(Beginning of SOURCE RECORDS)

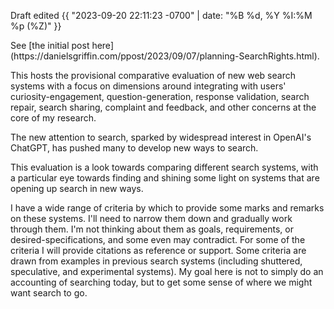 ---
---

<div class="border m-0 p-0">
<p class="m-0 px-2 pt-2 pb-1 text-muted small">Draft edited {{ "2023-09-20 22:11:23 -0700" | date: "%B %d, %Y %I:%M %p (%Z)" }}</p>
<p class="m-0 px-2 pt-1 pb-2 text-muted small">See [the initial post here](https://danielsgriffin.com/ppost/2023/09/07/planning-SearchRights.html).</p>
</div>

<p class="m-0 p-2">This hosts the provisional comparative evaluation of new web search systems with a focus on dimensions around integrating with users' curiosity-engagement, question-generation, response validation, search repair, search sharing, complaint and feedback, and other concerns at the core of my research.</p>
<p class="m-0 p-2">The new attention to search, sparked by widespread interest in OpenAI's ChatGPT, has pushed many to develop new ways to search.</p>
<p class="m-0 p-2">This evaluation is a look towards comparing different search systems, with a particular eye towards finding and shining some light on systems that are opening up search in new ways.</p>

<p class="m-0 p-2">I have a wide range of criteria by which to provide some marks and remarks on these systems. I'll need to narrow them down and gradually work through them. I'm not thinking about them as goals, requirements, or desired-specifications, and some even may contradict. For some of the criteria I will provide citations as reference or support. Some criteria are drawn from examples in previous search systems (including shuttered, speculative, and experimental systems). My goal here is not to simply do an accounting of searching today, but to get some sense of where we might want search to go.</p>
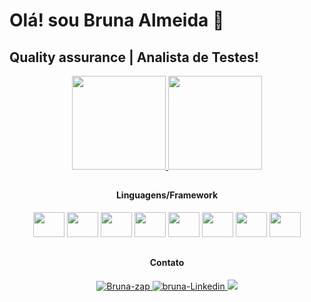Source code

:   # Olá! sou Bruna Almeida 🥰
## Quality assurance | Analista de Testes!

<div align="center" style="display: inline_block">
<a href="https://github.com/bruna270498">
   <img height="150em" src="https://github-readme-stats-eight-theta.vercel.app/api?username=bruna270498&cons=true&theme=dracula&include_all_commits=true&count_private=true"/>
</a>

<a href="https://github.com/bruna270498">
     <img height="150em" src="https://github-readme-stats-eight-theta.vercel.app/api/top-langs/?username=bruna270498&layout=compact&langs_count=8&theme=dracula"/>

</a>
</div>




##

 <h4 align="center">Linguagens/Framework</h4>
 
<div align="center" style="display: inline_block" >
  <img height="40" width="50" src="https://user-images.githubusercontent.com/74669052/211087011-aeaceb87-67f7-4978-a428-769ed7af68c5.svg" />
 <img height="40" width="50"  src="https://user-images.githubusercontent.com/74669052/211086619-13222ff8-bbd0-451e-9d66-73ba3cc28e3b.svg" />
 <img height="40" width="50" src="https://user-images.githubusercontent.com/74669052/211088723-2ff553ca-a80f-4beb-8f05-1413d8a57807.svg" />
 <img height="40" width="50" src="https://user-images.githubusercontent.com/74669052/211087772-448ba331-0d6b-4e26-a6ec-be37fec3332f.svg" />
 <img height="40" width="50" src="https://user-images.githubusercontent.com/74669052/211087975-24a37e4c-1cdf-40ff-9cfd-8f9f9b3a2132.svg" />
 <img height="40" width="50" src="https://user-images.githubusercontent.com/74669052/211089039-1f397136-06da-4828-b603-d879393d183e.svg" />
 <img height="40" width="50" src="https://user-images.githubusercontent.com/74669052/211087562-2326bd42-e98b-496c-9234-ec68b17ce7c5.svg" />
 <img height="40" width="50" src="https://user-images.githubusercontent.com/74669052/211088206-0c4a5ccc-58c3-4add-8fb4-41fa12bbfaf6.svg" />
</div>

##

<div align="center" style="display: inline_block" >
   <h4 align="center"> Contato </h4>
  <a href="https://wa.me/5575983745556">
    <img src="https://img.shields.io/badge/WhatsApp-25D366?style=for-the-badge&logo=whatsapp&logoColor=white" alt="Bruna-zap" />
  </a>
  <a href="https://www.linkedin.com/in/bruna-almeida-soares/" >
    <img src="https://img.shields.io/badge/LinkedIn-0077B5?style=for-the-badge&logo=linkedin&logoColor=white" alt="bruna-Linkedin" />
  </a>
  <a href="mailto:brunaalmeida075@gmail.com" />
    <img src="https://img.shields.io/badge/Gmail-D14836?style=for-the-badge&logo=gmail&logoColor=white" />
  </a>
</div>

(End of SOURCE RECORDS)

» PROBLEM DETAILS
Count how many lines in the records hold the string "gmail"; reply with the number alone.

» THE ANSWER
2